- EXERCISE
Restate word for word the entries below, starting at the line with "# Urgent à voir" and ending at the line with "사용자 풀을 생성합니다.". Keep both end lines and omit the pictures.

· · · ·

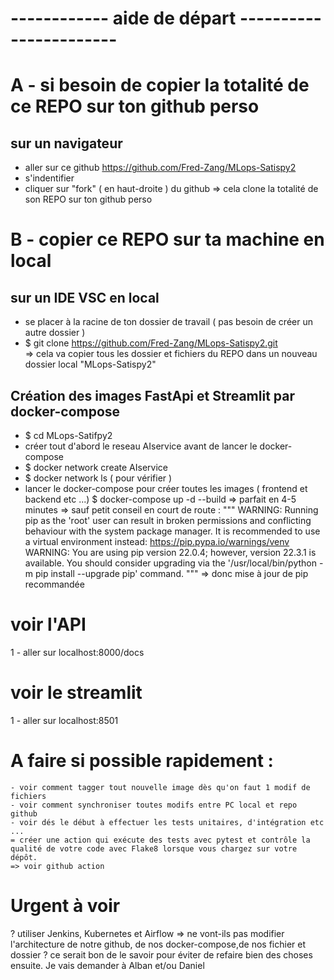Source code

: # ------------ aide de départ ----------------------- #

# A - si besoin de copier la totalité de ce REPO sur ton github perso
## sur un navigateur
 - aller sur ce github https://github.com/Fred-Zang/MLops-Satispy2
 - s'indentifier 
 - cliquer sur "fork" ( en haut-droite ) du github 
    => cela clone la totalité de son REPO sur ton github perso

# B - copier ce REPO sur ta machine en local
## sur un IDE VSC en local
 - se placer à la racine de ton dossier de travail ( pas besoin de créer un autre dossier )
 - $ git clone https://github.com/Fred-Zang/MLops-Satispy2.git  
    => cela va copier tous les dossier et fichiers du REPO dans un nouveau dossier local "MLops-Satispy2"

## Création des images FastApi et Streamlit par docker-compose
 - $ cd MLops-Satifpy2
 - créer tout d'abord le reseau AIservice avant de lancer le docker-compose    
 - $ docker network create AIservice
 - $ docker network ls   ( pour vérifier )
 - lancer le docker-compose pour créer toutes les images ( frontend et backend etc ...)
    $ docker-compose up -d --build
    => parfait en 4-5 minutes
    => sauf petit conseil en court de route :
    """ WARNING: Running pip as the 'root' user can result in broken permissions and conflicting behaviour with the system package manager. 
    It is recommended to use a virtual environment instead: https://pip.pypa.io/warnings/venv
    WARNING: You are using pip version 22.0.4; however, version 22.3.1 is available.
    You should consider upgrading via the '/usr/local/bin/python -m pip install --upgrade pip' command. """
    => donc mise à jour de pip recommandée

# voir l'API
1 - aller sur localhost:8000/docs

# voir le streamlit
1 - aller sur localhost:8501

# A faire si possible rapidement :
    - voir comment tagger tout nouvelle image dès qu'on faut 1 modif de fichiers 
    - voir comment synchroniser toutes modifs entre PC local et repo github
    - voir dés le début à effectuer les tests unitaires, d'intégration etc ...
    = créer une action qui exécute des tests avec pytest et contrôle la qualité de votre code avec Flake8 lorsque vous chargez sur votre dépôt.
    => voir github action
    
# Urgent à voir
? utiliser Jenkins, Kubernetes et Airflow => ne vont-ils pas modifier l'architecture de notre github, de nos docker-compose,de nos fichier et dossier ?
ce serait bon de le savoir pour éviter de refaire bien des choses ensuite.
Je vais demander à Alban et/ou Daniel


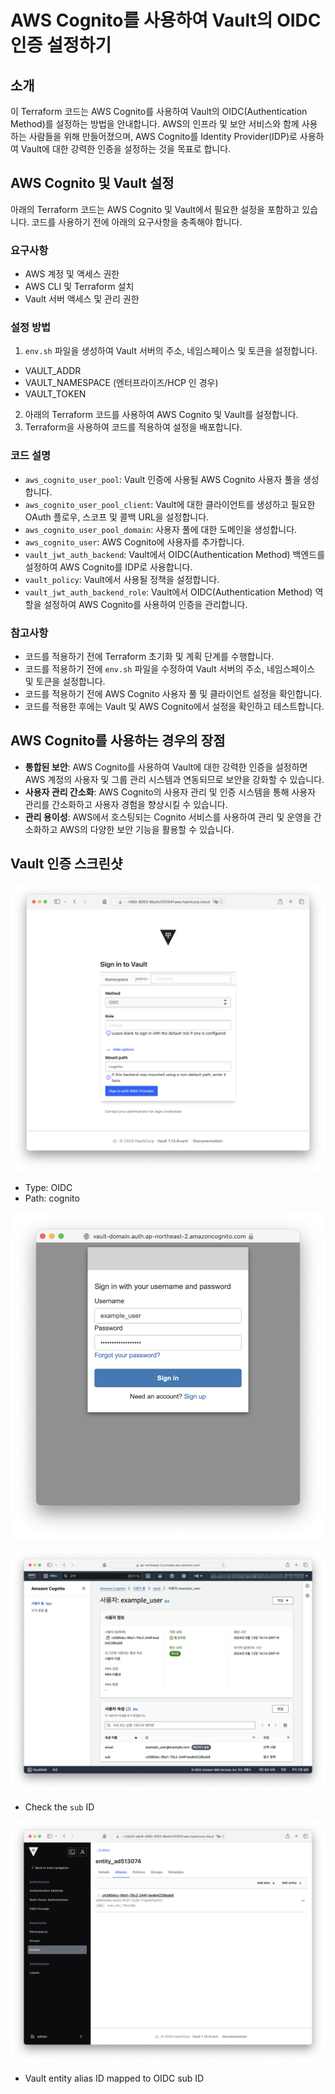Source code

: # AWS Cognito를 사용하여 Vault의 OIDC 인증 설정하기

## 소개

이 Terraform 코드는 AWS Cognito를 사용하여 Vault의 OIDC(Authentication Method)를 설정하는 방법을 안내합니다. AWS의 인프라 및 보안 서비스와 함께 사용하는 사람들을 위해 만들어졌으며, AWS Cognito를 Identity Provider(IDP)로 사용하여 Vault에 대한 강력한 인증을 설정하는 것을 목표로 합니다.

## AWS Cognito 및 Vault 설정

아래의 Terraform 코드는 AWS Cognito 및 Vault에서 필요한 설정을 포함하고 있습니다. 코드를 사용하기 전에 아래의 요구사항을 충족해야 합니다.

### 요구사항

- AWS 계정 및 액세스 권한
- AWS CLI 및 Terraform 설치
- Vault 서버 액세스 및 관리 권한

### 설정 방법

1. `env.sh` 파일을 생성하여 Vault 서버의 주소, 네임스페이스 및 토큰을 설정합니다.
  - VAULT_ADDR
  - VAULT_NAMESPACE (엔터프라이즈/HCP 인 경우)
  - VAULT_TOKEN
2. 아래의 Terraform 코드를 사용하여 AWS Cognito 및 Vault를 설정합니다.
3. Terraform을 사용하여 코드를 적용하여 설정을 배포합니다.

### 코드 설명

- `aws_cognito_user_pool`: Vault 인증에 사용될 AWS Cognito 사용자 풀을 생성합니다.
- `aws_cognito_user_pool_client`: Vault에 대한 클라이언트를 생성하고 필요한 OAuth 플로우, 스코프 및 콜백 URL을 설정합니다.
- `aws_cognito_user_pool_domain`: 사용자 풀에 대한 도메인을 생성합니다.
- `aws_cognito_user`: AWS Cognito에 사용자를 추가합니다.
- `vault_jwt_auth_backend`: Vault에서 OIDC(Authentication Method) 백엔드를 설정하여 AWS Cognito를 IDP로 사용합니다.
- `vault_policy`: Vault에서 사용될 정책을 설정합니다.
- `vault_jwt_auth_backend_role`: Vault에서 OIDC(Authentication Method) 역할을 설정하여 AWS Cognito를 사용하여 인증을 관리합니다.

### 참고사항

- 코드를 적용하기 전에 Terraform 초기화 및 계획 단계를 수행합니다.
- 코드를 적용하기 전에 `env.sh` 파일을 수정하여 Vault 서버의 주소, 네임스페이스 및 토큰을 설정합니다.
- 코드를 적용하기 전에 AWS Cognito 사용자 풀 및 클라이언트 설정을 확인합니다.
- 코드를 적용한 후에는 Vault 및 AWS Cognito에서 설정을 확인하고 테스트합니다.

## AWS Cognito를 사용하는 경우의 장점

- **통합된 보안**: AWS Cognito를 사용하여 Vault에 대한 강력한 인증을 설정하면 AWS 계정의 사용자 및 그룹 관리 시스템과 연동되므로 보안을 강화할 수 있습니다.
- **사용자 관리 간소화**: AWS Cognito의 사용자 관리 및 인증 시스템을 통해 사용자 관리를 간소화하고 사용자 경험을 향상시킬 수 있습니다.
- **관리 용이성**: AWS에서 호스팅되는 Cognito 서비스를 사용하여 관리 및 운영을 간소화하고 AWS의 다양한 보안 기능을 활용할 수 있습니다.

## Vault 인증 스크린샷

![img](/assets/vault-login.png)

- Type: OIDC
- Path: cognito

![img](/assets/cognito-login.png)

![img](/assets/cognito-user-info.png)

- Check the `sub` ID

![img](/assets/vault-entity-alias-id.png)

- Vault entity alias ID mapped to OIDC sub ID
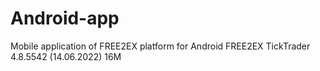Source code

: # Android-app
Mobile application of FREE2EX platform for Android
FREE2EX TickTrader
4.8.5542 (14.06.2022)
16M
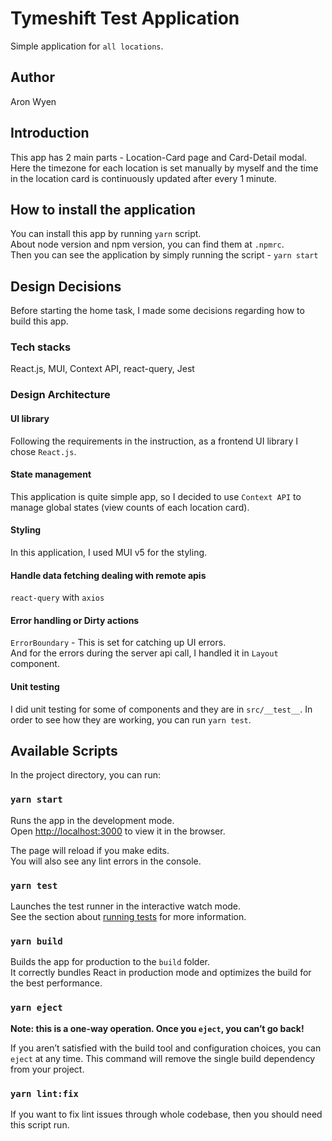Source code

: # Tymeshift Test Application

Simple application for `all locations`.

## Author

Aron Wyen

## Introduction

This app has 2 main parts - Location-Card page and Card-Detail modal. \
Here the timezone for each location is set manually by myself and the time in the location card is continuously updated after every 1 minute.

## How to install the application

You can install this app by running `yarn` script. \
About node version and npm version, you can find them at `.npmrc`. \
Then you can see the application by simply running the script - `yarn start`

## Design Decisions

Before starting the home task, I made some decisions regarding how to build this app.

### Tech stacks

React.js, MUI, Context API, react-query, Jest

### Design Architecture

#### UI library

Following the requirements in the instruction, as a frontend UI library I chose `React.js`.

#### State management

This application is quite simple app, so I decided to use `Context API` to manage global states (view counts of each location card).

#### Styling

In this application, I used MUI v5 for the styling.

#### Handle data fetching dealing with remote apis

`react-query` with `axios`

#### Error handling or Dirty actions

`ErrorBoundary` - This is set for catching up UI errors. \
And for the errors during the server api call, I handled it in `Layout` component.

#### Unit testing

I did unit testing for some of components and they are in `src/__test__`.
In order to see how they are working, you can run `yarn test`.

## Available Scripts

In the project directory, you can run:

### `yarn start`

Runs the app in the development mode.\
Open [http://localhost:3000](http://localhost:3000) to view it in the browser.

The page will reload if you make edits.\
You will also see any lint errors in the console.

### `yarn test`

Launches the test runner in the interactive watch mode.\
See the section about [running tests](https://facebook.github.io/create-react-app/docs/running-tests) for more information.

### `yarn build`

Builds the app for production to the `build` folder.\
It correctly bundles React in production mode and optimizes the build for the best performance.

### `yarn eject`

**Note: this is a one-way operation. Once you `eject`, you can’t go back!**

If you aren’t satisfied with the build tool and configuration choices, you can `eject` at any time. This command will remove the single build dependency from your project.

### `yarn lint:fix`

If you want to fix lint issues through whole codebase, then you should need this script run.
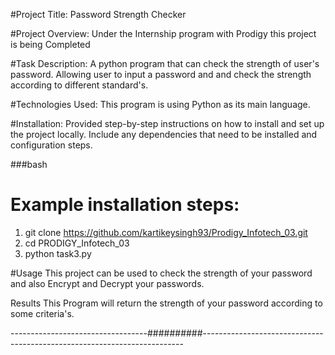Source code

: #Project Title: 
Password Strength Checker


#Project Overview:
Under the Internship program with Prodigy this project is being Completed


#Task Description:
A python program that can check the strength of user's password. Allowing user to input a password and and check the strength according to different standard's.


#Technologies Used:
This program is using Python as its main language.


#Installation:
Provided step-by-step instructions on how to install and set up the project locally. Include any dependencies that need to be installed and configuration steps.


###bash
# Example installation steps:
1. git clone https://github.com/kartikeysingh93/Prodigy_Infotech_03.git
2. cd PRODIGY_Infotech_03
3. python task3.py

#Usage
This project can be used to check the strength of your password and also Encrypt and Decrypt your passwords.

Results
This Program will return the strength of your password according to some criteria's.

----------------------------------##########-------------------------------------------------------------------------
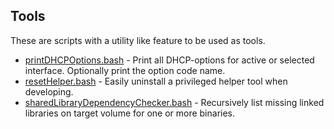 ## Tools
These are scripts with a utility like feature to be used as tools.

* [printDHCPOptions.bash](https://github.com/erikberglund/Scripts/blob/master/Tools/printDHCPOptions.bash) - Print all DHCP-options for active or selected interface. Optionally print the option code name.
* [resetHelper.bash](https://github.com/erikberglund/Scripts/blob/master/Tools/resetHelper.bash) - Easily uninstall a privileged helper tool when developing.
* [sharedLibraryDependencyChecker.bash](https://github.com/erikberglund/Scripts/blob/master/Tools/sharedLibraryDependencyChecker.bash) - Recursively list missing linked libraries on target volume for one or more binaries.
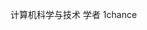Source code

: 计算机科学与技术 学者  1chance
<!---
LCIS666/LCIS666 is a ✨ special ✨ repository because its `README.md` (this file) appears on your GitHub profile.
You can click the Preview link to take a look at your changes.
--->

· · · ·

- SOLVED PROBLEM
# Urgent à voir
? utiliser Jenkins, Kubernetes et Airflow => ne vont-ils pas modifier l'architecture de notre github, de nos docker-compose,de nos fichier et dossier ?
ce serait bon de le savoir pour éviter de refaire bien des choses ensuite.
Je vais demander à Alban et/ou Daniel


Source code

: # AWS Cognito를 사용하여 Vault의 OIDC 인증 설정하기

## 소개

이 Terraform 코드는 AWS Cognito를 사용하여 Vault의 OIDC(Authentication Method)를 설정하는 방법을 안내합니다. AWS의 인프라 및 보안 서비스와 함께 사용하는 사람들을 위해 만들어졌으며, AWS Cognito를 Identity Provider(IDP)로 사용하여 Vault에 대한 강력한 인증을 설정하는 것을 목표로 합니다.

## AWS Cognito 및 Vault 설정

아래의 Terraform 코드는 AWS Cognito 및 Vault에서 필요한 설정을 포함하고 있습니다. 코드를 사용하기 전에 아래의 요구사항을 충족해야 합니다.

### 요구사항

- AWS 계정 및 액세스 권한
- AWS CLI 및 Terraform 설치
- Vault 서버 액세스 및 관리 권한

### 설정 방법

1. `env.sh` 파일을 생성하여 Vault 서버의 주소, 네임스페이스 및 토큰을 설정합니다.
  - VAULT_ADDR
  - VAULT_NAMESPACE (엔터프라이즈/HCP 인 경우)
  - VAULT_TOKEN
2. 아래의 Terraform 코드를 사용하여 AWS Cognito 및 Vault를 설정합니다.
3. Terraform을 사용하여 코드를 적용하여 설정을 배포합니다.

### 코드 설명

- `aws_cognito_user_pool`: Vault 인증에 사용될 AWS Cognito 사용자 풀을 생성합니다.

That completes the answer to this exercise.